Si seguimos exactamente como hasta ahora (lo que se conoce como "Business as usual”) la concentración atmosférica de C02 hacia mediados del próximo siglo será más de dos veces la que era antes de la revolución industrial. Según el IPCC las temperaturas medias a nivel planetario aumentarán entre 1,3ºC y 2,9ºC desde ahora hasta el 2100 si se duplican las concentraciones atmosféricas de C02. La velocidad de este calentamiento se da mucho más rápida que cualquiera experimentada durante la historia de la civilización.

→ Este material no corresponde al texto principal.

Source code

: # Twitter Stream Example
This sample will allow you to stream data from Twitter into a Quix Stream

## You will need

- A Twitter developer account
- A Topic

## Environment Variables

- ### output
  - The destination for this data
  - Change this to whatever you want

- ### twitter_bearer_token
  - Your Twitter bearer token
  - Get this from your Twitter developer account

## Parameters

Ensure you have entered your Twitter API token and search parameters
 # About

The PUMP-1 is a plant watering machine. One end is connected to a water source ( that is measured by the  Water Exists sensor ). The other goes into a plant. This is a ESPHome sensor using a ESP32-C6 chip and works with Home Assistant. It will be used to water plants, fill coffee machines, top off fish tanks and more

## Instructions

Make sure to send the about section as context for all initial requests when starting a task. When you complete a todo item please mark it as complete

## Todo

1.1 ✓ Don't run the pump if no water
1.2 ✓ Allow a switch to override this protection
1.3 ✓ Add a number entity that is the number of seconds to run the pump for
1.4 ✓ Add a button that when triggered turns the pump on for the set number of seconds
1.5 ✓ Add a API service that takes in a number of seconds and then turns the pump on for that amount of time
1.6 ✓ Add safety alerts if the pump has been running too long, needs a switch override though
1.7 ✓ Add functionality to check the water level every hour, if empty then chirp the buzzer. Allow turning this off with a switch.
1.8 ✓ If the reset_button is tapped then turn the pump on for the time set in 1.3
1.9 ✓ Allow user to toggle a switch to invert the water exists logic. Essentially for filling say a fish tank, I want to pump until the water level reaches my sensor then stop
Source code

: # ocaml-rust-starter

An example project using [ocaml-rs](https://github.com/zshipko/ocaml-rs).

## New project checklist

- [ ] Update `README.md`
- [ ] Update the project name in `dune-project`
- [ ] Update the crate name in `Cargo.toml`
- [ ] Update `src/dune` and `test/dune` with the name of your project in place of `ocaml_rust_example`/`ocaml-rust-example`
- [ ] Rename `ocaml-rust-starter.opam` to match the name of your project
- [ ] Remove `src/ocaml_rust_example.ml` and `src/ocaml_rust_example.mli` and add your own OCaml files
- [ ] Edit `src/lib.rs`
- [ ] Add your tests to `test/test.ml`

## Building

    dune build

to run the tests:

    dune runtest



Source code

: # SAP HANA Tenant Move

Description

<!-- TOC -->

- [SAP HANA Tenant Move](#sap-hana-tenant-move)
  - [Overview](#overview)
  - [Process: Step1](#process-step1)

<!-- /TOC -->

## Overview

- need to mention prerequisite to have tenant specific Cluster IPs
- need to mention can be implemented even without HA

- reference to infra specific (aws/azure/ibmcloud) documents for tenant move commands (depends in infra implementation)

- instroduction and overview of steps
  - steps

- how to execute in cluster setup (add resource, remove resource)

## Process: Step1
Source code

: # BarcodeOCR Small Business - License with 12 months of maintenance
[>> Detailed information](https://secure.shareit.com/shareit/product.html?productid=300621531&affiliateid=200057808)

EI último informe del IPCC reconoce que "El estabilizar las emisiones globales de C02 en los niveles actuales no conseguirá estabilizar las concentraciones de C02 para el año 2100" El IPCC también afirma que “conseguir la estabilización a cualquiera de los niveles de concentración estudiados sólo será posible si las emisiones acaban reduciéndose a niveles bastante inferiores a los de 1990". Aún para estabilizar la concentración atmosférica de C02 a niveles casi tres veces mayores que los existentes antes de la revolución industrial se requieren objetivos de reducción de emisiones sustanciales antes de fin del siglo próximo. Si tan sólo estabilizamos las emisiones para el año 2100 la concentración atmosférica de C02 será casi un 40% más que en la actualidad, y seguiría subiendo. Esta acumulación se debe a que el proceso de absorción del C02 atmosférico es un proceso muy lento. En este sentido sin embargo, el convenio sobre el clima sólo compromete a los países a fijar el objetivo de volver a los niveles de 1990 de las emisiones antropogénicas de gases de invernadero para el final del presente siglo.
El C02 es el principal gas de invernadero, pero de ninguna forma es el único. Cada gas de invernadero tiene lo que se conoce como su "potencial de calentamiento global”, una medida de su efecto relativo de calentamiento. El último informe del IPCC señala que los potenciales de calentamiento de los diversos gases de invernadero son típicamente entre un 10-30% más altos de lo que se había calculado anteriormente. Eso es, los gases de invernadero son más potentes de lo que pensábamos.
El potencial de calentamiento global de estos gases aumenta a medida que los científicos comienzan a desenmarañar los complejos procesos de retroacción que pueden presentarse en un clima mudable. Por ejemplo, un aumento global de la temperatura llevaría a una mayor evaporación del agua de los océanos. La mayor concentración de vapor de agua, un importante gas de invernadero, en la atmósfera produciría a su vez un aumento de la temperatura con el consiguiente aumento de la evaporación. Existe un gran número de estos fenómenos de retroacción que exacerban el proceso de calentamiento global.
El debate científico ya no consiste en preguntar “¿Puede ocurrir el calentamiento global?”, sino “¿qué puede pasar? y ¿cuándo y cómo se manifestarán las primeras consecuencias?”